Fueran los que fueran los motivos de Hamilton, en este pasaje tiene razón. Nuestras convicciones son tan profundas y están tan arraigadas que podremos disimular para salvar la vida, el trabajo o el estatus, pero difícilmente las coacciones lograrán nuestra conversión allá en el fondo. Precisamos de juicios y argumentos que incluso, a veces, nos conmuevan.

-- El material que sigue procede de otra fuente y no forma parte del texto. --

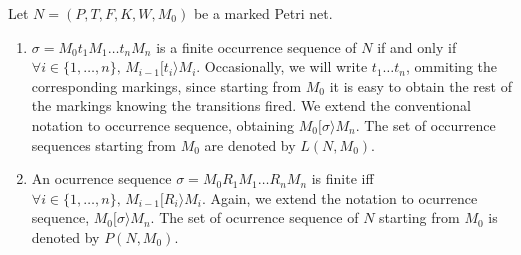 \begin{definition} Let $N=(P,T,F,K,W,M_0)$ be a marked Petri net.
\begin{enumerate}
\item $\sigma = M_0 t_1 M_1 \ldots t_n M_n$ is a finite occurrence sequence of $N$
if and only if $\forall i \in \{1,\ldots,n\},\,M_{i-1} [ t_i \rangle M_i$.
Occasionally, we will write $t_1 \ldots t_n$, ommiting the corresponding markings, since starting from
$M_0$ it is easy to obtain the rest of the markings knowing the transitions fired.
We extend the conventional notation to occurrence sequence, 
obtaining $M_0 [ \sigma \rangle M_n$.
The set of occurrence sequences starting from $M_0$ are denoted by $L(N,M_0)$.

\item An ocurrence sequence $\sigma = M_0 R_1 M_1 \ldots R_n M_n$ is finite
iff $\forall i \in \{1,\ldots,n\},\,M_{i-1} [ R_i \rangle M_i$.
Again, we extend the notation to ocurrence sequence, $M_0 [ \sigma \rangle M_n$.
The set of ocurrence sequence of $N$ starting from $M_0$ is denoted by $P(N,M_0)$.
\end{enumerate}
\end{definition}



%
%
%

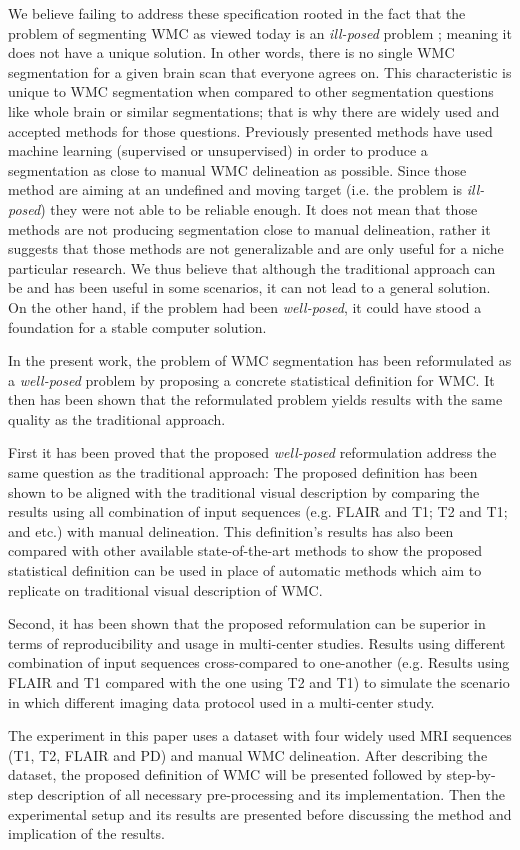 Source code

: We believe failing to address these specification rooted in the fact that the problem of segmenting WMC as viewed today is an \textit{ill-posed} problem \cite{IllPosed}; meaning it does not have a unique solution. In other words, there is no single WMC segmentation for a given brain scan that everyone agrees on. This characteristic is unique to WMC segmentation when compared to other segmentation questions like whole brain or similar segmentations; that is why there are widely used and accepted methods for those questions. Previously presented methods have used machine learning (supervised or unsupervised) in order to produce a segmentation as close to manual WMC delineation as possible. Since those method are aiming at an undefined and moving target (i.e. the problem is \textit{ill-posed}) they were not able to be reliable enough. It does not mean that those methods are not producing segmentation close to manual delineation, rather it suggests that those methods are not generalizable and are only useful for a niche particular research. We thus believe that although the traditional approach can be and has been useful in some scenarios, it can not lead to a general solution. On the other hand, if the problem had been \textit{well-posed}, it could have stood a foundation for a stable computer solution.

In the present work, the problem of WMC segmentation has been reformulated as a \textit{well-posed} problem by proposing a concrete statistical definition for WMC. It then has been shown that the reformulated problem yields results with the same quality as the traditional approach.

First it has been proved that the proposed \textit{well-posed} reformulation address the same question as the traditional approach: The proposed definition has been shown to be aligned with the traditional visual description by comparing the results using all combination of input sequences (e.g. FLAIR and T1; T2 and T1; and etc.) with manual delineation. This definition's results has also been compared with other available state-of-the-art methods to show the proposed statistical definition can be used in place of automatic methods which aim to replicate on traditional visual description of WMC.

Second, it has been shown that the proposed reformulation can be superior in terms of reproducibility and usage in multi-center studies. Results using different combination of input sequences cross-compared to one-another (e.g. Results using FLAIR and T1 compared with the one using T2 and T1) to simulate the scenario in which different imaging data protocol used in a multi-center study.

The experiment in this paper uses a dataset with four widely used MRI sequences (T1, T2, FLAIR and PD) and manual WMC delineation. After describing the dataset, the proposed definition of WMC will be presented followed by step-by-step description of all necessary pre-processing and its implementation. Then the experimental setup and its results are presented before discussing the method and implication of the results.

  
  
  
   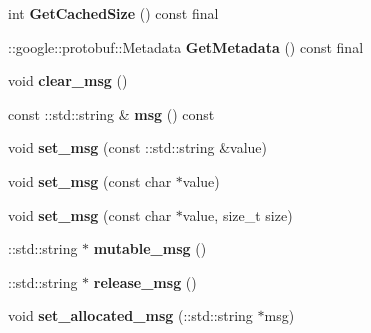 \begin{DoxyCompactItemize}
int {\bfseries Get\+Cached\+Size} () const final
\item 
\mbox{\label{classcoappbrpc_1_1api_1_1PingRequest_a062f1b78184efeb1c5bcb746b5cae04f}} 
\+::google\+::protobuf\+::\+Metadata {\bfseries Get\+Metadata} () const final
\item 
\mbox{\label{classcoappbrpc_1_1api_1_1PingRequest_ada50692b86727e3a3398ffbba1f83b58}} 
void {\bfseries clear\+\_\+msg} ()
\item 
\mbox{\label{classcoappbrpc_1_1api_1_1PingRequest_a38424a4a7b93fb521cb4d47f2bdd48e8}} 
const \+::std\+::string \& {\bfseries msg} () const
\item 
\mbox{\label{classcoappbrpc_1_1api_1_1PingRequest_a86bd93f47602e5511cf764673b09fa1a}} 
void {\bfseries set\+\_\+msg} (const \+::std\+::string \&value)
\item 
\mbox{\label{classcoappbrpc_1_1api_1_1PingRequest_aed4cfab2c4d342b68c9ebc04b1c501d7}} 
void {\bfseries set\+\_\+msg} (const char $\ast$value)
\item 
\mbox{\label{classcoappbrpc_1_1api_1_1PingRequest_aa4dc34e2698d560ca5ba5f9787c78367}} 
void {\bfseries set\+\_\+msg} (const char $\ast$value, size\+\_\+t size)
\item 
\mbox{\label{classcoappbrpc_1_1api_1_1PingRequest_a2f456870de3a0beff915d77edff12539}} 
\+::std\+::string $\ast$ {\bfseries mutable\+\_\+msg} ()
\item 
\mbox{\label{classcoappbrpc_1_1api_1_1PingRequest_ac2e4f136dc2b3fbb9f68abe797ba11b2}} 
\+::std\+::string $\ast$ {\bfseries release\+\_\+msg} ()
\item 
\mbox{\label{classcoappbrpc_1_1api_1_1PingRequest_a2d6cc178569448cc55be9d69531c8a3c}} 
void {\bfseries set\+\_\+allocated\+\_\+msg} (\+::std\+::string $\ast$msg)
\end{DoxyCompactItemize}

La política es discrepancia. A pesar de los grupos que conformemos, de las alianzas que trencemos, hay una radical pluralidad que una y otra vez se empeña en recordarnos que todos y cada uno de nosotros somos distintos respecto al que tenemos al lado. No sólo en nuestros rasgos externos, o en cómo son y se comportan nuestros órganos internos; también lo somos en nuestras trayectorias de vida, en las memorias que albergamos, en las expectativas que nos mueven, en las pasiones que nos recorren, en las fantasías que generamos, en nuestros modos de razonar. En cómo pensamos y nos enfrentamos a la contingencia de los hechos.

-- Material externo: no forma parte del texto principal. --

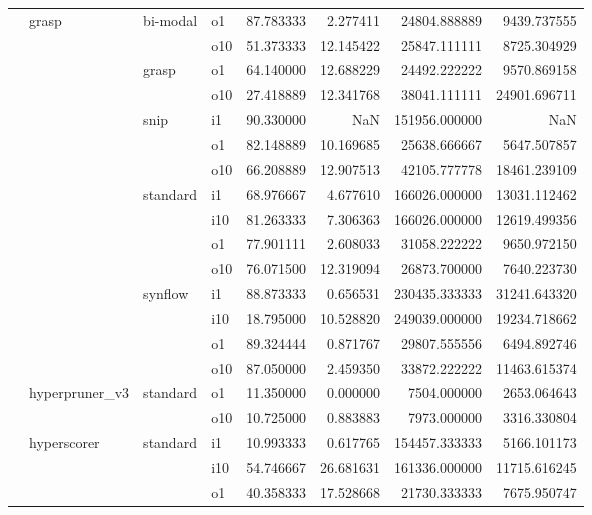 \begin{longtable}{llllrrrr}
      & grasp & bi-modal & o1 &  87.783333 &   2.277411 &     24804.888889 &   9439.737555 \\
      &     &         & o10 &  51.373333 &  12.145422 &     25847.111111 &   8725.304929 \\
      &     & grasp & o1 &  64.140000 &  12.688229 &     24492.222222 &   9570.869158 \\
      &     &         & o10 &  27.418889 &  12.341768 &     38041.111111 &  24901.696711 \\
      &     & snip & i1 &  90.330000 &        NaN &    151956.000000 &           NaN \\
      &     &         & o1 &  82.148889 &  10.169685 &     25638.666667 &   5647.507857 \\
      &     &         & o10 &  66.208889 &  12.907513 &     42105.777778 &  18461.239109 \\
      &     & standard & i1 &  68.976667 &   4.677610 &    166026.000000 &  13031.112462 \\
      &     &         & i10 &  81.263333 &   7.306363 &    166026.000000 &  12619.499356 \\
      &     &         & o1 &  77.901111 &   2.608033 &     31058.222222 &   9650.972150 \\
      &     &         & o10 &  76.071500 &  12.319094 &     26873.700000 &   7640.223730 \\
      &     & synflow & i1 &  88.873333 &   0.656531 &    230435.333333 &  31241.643320 \\
      &     &         & i10 &  18.795000 &  10.528820 &    249039.000000 &  19234.718662 \\
      &     &         & o1 &  89.324444 &   0.871767 &     29807.555556 &   6494.892746 \\
      &     &         & o10 &  87.050000 &   2.459350 &     33872.222222 &  11463.615374 \\
      & hyperpruner\_v3 & standard & o1 &  11.350000 &   0.000000 &      7504.000000 &   2653.064643 \\
      &     &         & o10 &  10.725000 &   0.883883 &      7973.000000 &   3316.330804 \\
      & hyperscorer & standard & i1 &  10.993333 &   0.617765 &    154457.333333 &   5166.101173 \\
      &     &         & i10 &  54.746667 &  26.681631 &    161336.000000 &  11715.616245 \\
      &     &         & o1 &  40.358333 &  17.528668 &     21730.333333 &   7675.950747 \\

\end{longtable}
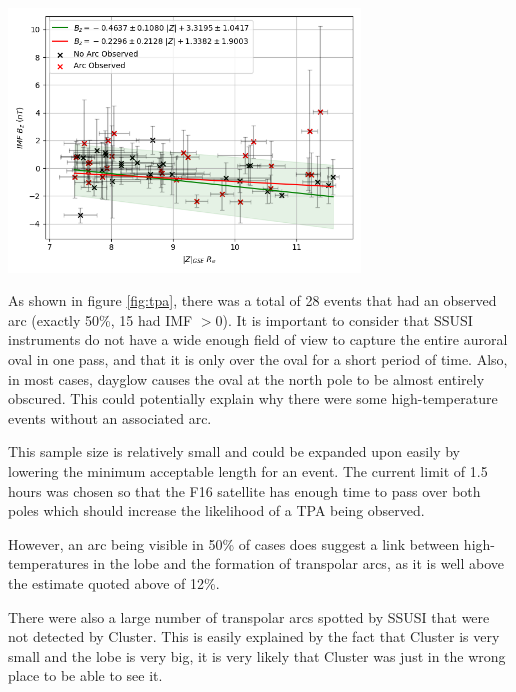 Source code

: \documentclass[12pt]{article}
\newenvironment{Figure}
  {\par\medskip\noindent\minipage{\linewidth}}
  {\endminipage\par\medskip}
\begin{document}
\begin{Figure}
    \centering
    \includegraphics[width=0.7\textwidth]{tpa.png}
    \label{fig:tpa}
\end{Figure}

As shown in figure \ref{fig:tpa}, there was a total of 28 events that had an observed arc (exactly 50\%, 15 had IMF $> 0$). It is important to consider that SSUSI instruments do not have a wide enough field of view to capture the entire auroral oval in one pass, and that it is only over the oval for a short period of time. Also, in most cases, dayglow causes the oval at the north pole to be almost entirely obscured. This could potentially explain why there were some high-temperature events without an associated arc.

This sample size is relatively small and could be expanded upon easily by lowering the minimum acceptable length for an event. The current limit of 1.5 hours was chosen so that the F16 satellite has enough time to pass over both poles which should increase the likelihood of a TPA being observed.

However, an arc being visible in 50\% of cases does suggest a link between high-temperatures in the lobe and the formation of transpolar arcs, as it is well above the estimate quoted above of 12\%. 

There were also a large number of transpolar arcs spotted by SSUSI that were not detected by Cluster. This is easily explained by the fact that Cluster is very small and the lobe is very big, it is very likely that Cluster was just in the wrong place to be able to see it.
\end{document}
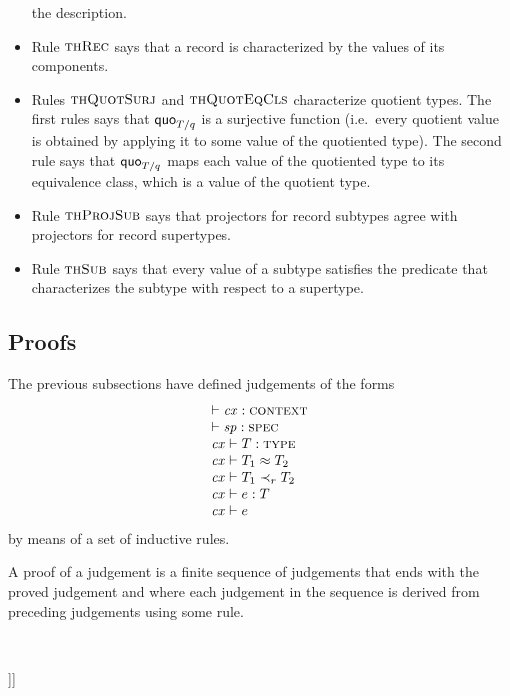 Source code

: \begin{itemize}
the description.
\item
Rule $\textsc{thRec}$ says that a record is characterized by the values of its
components.
\item
Rules $\textsc{thQuotSurj}$ and $\textsc{thQuotEqCls}$ characterize quotient types. The
first rules says that $\mathsf{quo}_{T/q}$ is a surjective function (i.e.\ every quotient
value is obtained by applying it to some value of the quotiented type). The
second rule says that $\mathsf{quo}_{T/q}$ maps each value of the quotiented type to its
equivalence class, which is a value of the quotient type.
\item
Rule $\textsc{thProjSub}$ says that projectors for record subtypes agree with
projectors for record supertypes.
\item
Rule $\textsc{thSub}$ says that every value of a subtype satisfies the predicate that
characterizes the subtype with respect to a supertype.
\end{itemize}

\subsection{Proofs}

The previous subsections have defined judgements of the forms
\[
\begin{array}{l}
\vdash\mathit{cx}:\textsc{context} \\
\vdash\mathit{sp}:\textsc{spec} \\
\mathit{cx}\vdash T:\textsc{type} \\
\mathit{cx}\vdash T_1\approx T_2 \\
\mathit{cx}\vdash T_1\prec_{r}T_2 \\
\mathit{cx}\vdash e:T \\
\mathit{cx}\vdash e
\end{array}
\]
by means of a set of inductive rules.

A proof of a judgement is a finite sequence of judgements that ends with the
proved judgement and where each judgement in the sequence is derived from
preceding judgements using some rule.

\

\noindent
[[[TO DO: Make sure that the rules for theorems are ``sufficient'', i.e.\ all
truths ``of interest'' are indeed theorems derivable from the rules. Even
though higher-order logic is notoriously incomplete, in practice theorem
provers like PVS and HOL are sufficient to prove desired properties of
formalized concepts without running into theoretical limitations. Perhaps the
requirement boils down to prove completeness with respect to so-called
``general models'' (cf.\ \cite{andrews}).]]]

Pero a pesar de estas diferencias, somos capaces de unirnos a partir de grandes proyectos e ideas compartidas, o de pequeñas asociaciones temporales en pos de objetivos muy concretos. Sabemos que solos es muy difícil conseguir nada, pero que bien organizados es cómo se logran las cosas.

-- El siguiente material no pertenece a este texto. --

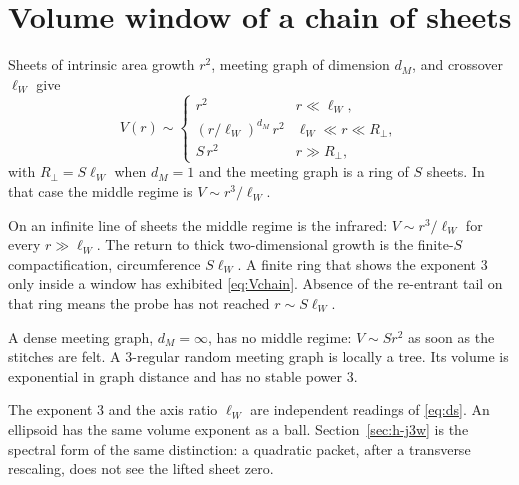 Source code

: \section{Volume window of a chain of sheets}
\label{sec:h-weave}

Sheets of intrinsic area growth \(r^2\), meeting graph of dimension
\(d_M\), and crossover \(\ell_W\) give
\begin{equation}
\label{eq:Vchain}
V(r)\sim
\begin{cases}
r^2 & r\ll\ell_W,\\
(r/\ell_W)^{d_M}\,r^2 & \ell_W\ll r\ll R_\perp,\\
S\,r^2 & r\gg R_\perp,
\end{cases}
\end{equation}
with \(R_\perp=S\ell_W\) when \(d_M=1\) and the meeting graph is a ring of
\(S\) sheets.
In that case the middle regime is \(V\sim r^3/\ell_W\).

On an infinite line of sheets the middle regime is the infrared:
\(V\sim r^3/\ell_W\) for every \(r\gg\ell_W\).
The return to thick two-dimensional growth is the finite-\(S\)
compactification, circumference \(S\ell_W\).
A finite ring that shows the exponent \(3\) only inside a window has
exhibited \eqref{eq:Vchain}.
Absence of the re-entrant tail on that ring means the probe has not
reached \(r\sim S\ell_W\).

A dense meeting graph, \(d_M=\infty\), has no middle regime:
\(V\sim S r^2\) as soon as the stitches are felt.
A \(3\)-regular random meeting graph is locally a tree.
Its volume is exponential in graph distance and has no stable power \(3\).

The exponent \(3\) and the axis ratio \(\ell_W\) are independent readings of
\eqref{eq:ds}.
An ellipsoid has the same volume exponent as a ball.
Section~\ref{sec:h-j3w} is the spectral form of the same distinction:
a quadratic packet, after a transverse rescaling, does not see the
lifted sheet zero.
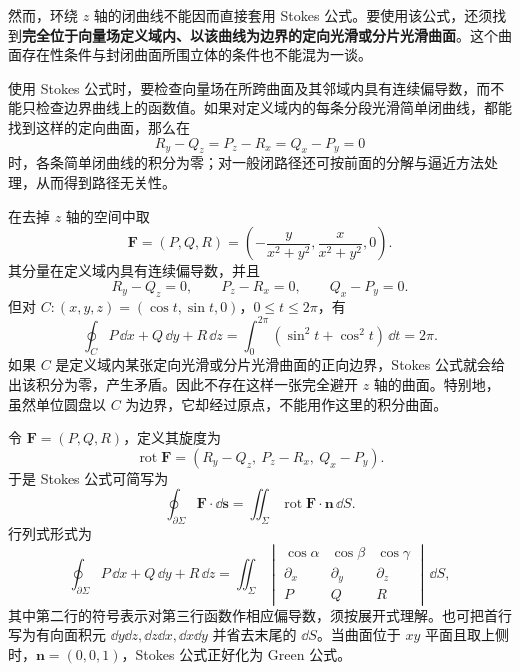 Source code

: \begin{remark}[闭曲线与封闭曲面对应的两种条件]
\begin{remark}
然而，环绕 $z$ 轴的闭曲线不能因而直接套用 Stokes 公式。要使用该公式，还须找到\textbf{完全位于向量场定义域内、以该曲线为边界的定向光滑或分片光滑曲面}。这个曲面存在性条件与封闭曲面所围立体的条件也不能混为一谈。
\end{remark}

使用 Stokes 公式时，要检查向量场在所跨曲面及其邻域内具有连续偏导数，而不能只检查边界曲线上的函数值。如果对定义域内的每条分段光滑简单闭曲线，都能找到这样的定向曲面，那么在
\[
R_y-Q_z=P_z-R_x=Q_x-P_y=0
\]
时，各条简单闭曲线的积分为零；对一般闭路径还可按前面的分解与逼近方法处理，从而得到路径无关性。
\end{remark}

\begin{example}
在去掉 $z$ 轴的空间中取
\[
\boldsymbol F=(P,Q,R)
=\left(-\frac{y}{x^2+y^2},\frac{x}{x^2+y^2},0\right).
\]
其分量在定义域内具有连续偏导数，并且
\[
R_y-Q_z=0,\qquad P_z-R_x=0,\qquad Q_x-P_y=0.
\]
但对 $C:(x,y,z)=(\cos t,\sin t,0)$，$0\le t\le2\pi$，有
\[
\oint_C P\,\dd x+Q\,\dd y+R\,\dd z
=\int_0^{2\pi}(\sin^2t+\cos^2t)\,\dd t=2\pi.
\]
如果 $C$ 是定义域内某张定向光滑或分片光滑曲面的正向边界，Stokes 公式就会给出该积分为零，产生矛盾。因此不存在这样一张完全避开 $z$ 轴的曲面。特别地，虽然单位圆盘以 $C$ 为边界，它却经过原点，不能用作这里的积分曲面。
\end{example}

令 $\boldsymbol F=(P,Q,R)$，定义其旋度为
\[
\operatorname{rot}\boldsymbol F
=(R_y-Q_z,\ P_z-R_x,\ Q_x-P_y).
\]
于是 Stokes 公式可简写为
\[
\oint_{\partial\Sigma}\boldsymbol F\cdot\dd\boldsymbol s
=\displaystyle\iint_\Sigma\operatorname{rot}\boldsymbol F\cdot\boldsymbol n\,\dd S.
\]
行列式形式为
\[
\oint_{\partial\Sigma}P\,\dd x+Q\,\dd y+R\,\dd z
=\displaystyle\iint_\Sigma
\begin{vmatrix}
\cos\alpha&\cos\beta&\cos\gamma\\
\partial_x&\partial_y&\partial_z\\
P&Q&R
\end{vmatrix}\,\dd S,
\]
其中第二行的符号表示对第三行函数作相应偏导数，须按展开式理解。也可把首行写为有向面积元 $\dd y\dd z,\dd z\dd x,\dd x\dd y$ 并省去末尾的 $\dd S$。当曲面位于 $xy$ 平面且取上侧时，$\boldsymbol n=(0,0,1)$，Stokes 公式正好化为 Green 公式。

En el inevitable conflicto que surge entre organizaciones ha sido habitual trasladar los modos de pensar la guerra a la política. Es por ello que resulta habitual leer cómo los términos bélicos pueblan los libros políticos sin ningún reparo, lo que ha posibilitado que triunfe la idea de que la política es la lucha descarnada por el poder donde, de seguir el “método democrático”, valdría todo menos el uso de las armas de punta y fuego.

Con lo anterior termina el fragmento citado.